Matthias Bel was born in Ocsova, Kingdom of Hungary (now Očová, Slovakia) to Matej Bel Funtík or Bel-Funtík, a Slovak wealthy peasant and butcher, and Veszprém-born Erzsébet Cseszneky, who hails from the Hungarian noble family, Cseszneky.
According to some Slovak sources, he considered himself an ethnic Slovak. though Bel described himself as "by language a Slav, by nation a Hungarian, by erudition a German". His fathers double family-name is part Slovak (Funtík) and part Hungarian (Bél). In 1710, he got married to an ethnic German woman from Hungary, Susanna Hermann, and the couple had eight children together.

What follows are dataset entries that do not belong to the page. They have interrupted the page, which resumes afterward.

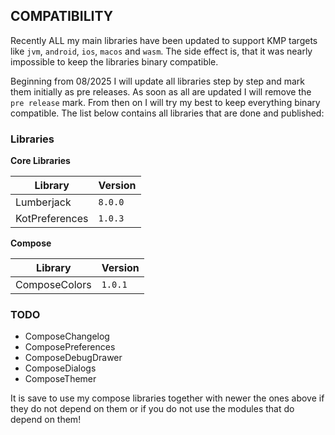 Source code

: ## COMPATIBILITY

Recently ALL my main libraries have been updated to support KMP targets like `jvm`, `android`, `ios`, `macos` and `wasm`. The side effect is, that it was nearly impossible to keep the libraries binary compatible.

Beginning from 08/2025 I will update all libraries step by step and mark them initially as pre releases. As soon as all are updated I will remove the `pre release` mark. From then on I will try my best to keep everything binary compatible. The list below contains all libraries that are done and published:

### Libraries

**Core Libraries**

| Library  | Version |
| - | - |
| Lumberjack | `8.0.0`  |
| KotPreferences | `1.0.3`  |

**Compose**

| Library  | Version |
| - | - |
| ComposeColors | `1.0.1`  |

### TODO

* ComposeChangelog
* ComposePreferences
* ComposeDebugDrawer
* ComposeDialogs
* ComposeThemer

It is save to use my compose libraries together with newer the ones above if they do not depend on them or if you do not use the modules that do depend on them!
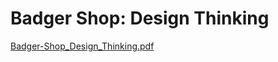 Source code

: # Badger Shop: Design Thinking

[Badger-Shop_Design_Thinking.pdf](Documentation/Badger-Shop_Design_Thinking.pdf)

Bel attended schools in Lučenec (Losonc), Kalinovo (Kálnó), and Dolná Strehová (Alsósztregova), and then grammar schools in Banská Bystrica (Besztercebánya), Pressburg (today Bratislava), and briefly in Veszprém and in the Calvinist college of Pápa. Between 1704–1706, he studied theology, philosophy, and medicine at the University of Halle and he was appointed rector at the school of Klosterbergen near Magdeburg after that. Later, returning to the Kingdom of Hungary, became an assistant rector and became afterwards the rector at the Lutheran grammar school in Besztercebánya (Banská Bystrica), where he was also simultaneously a pastor. As a Rákóczi-sympathisant, he was almost executed by General Sigbert Heister. Between 1714 and 1719, he was the rector of the Lutheran grammar school and then also a pastor of the German Lutheran church in Pressburg.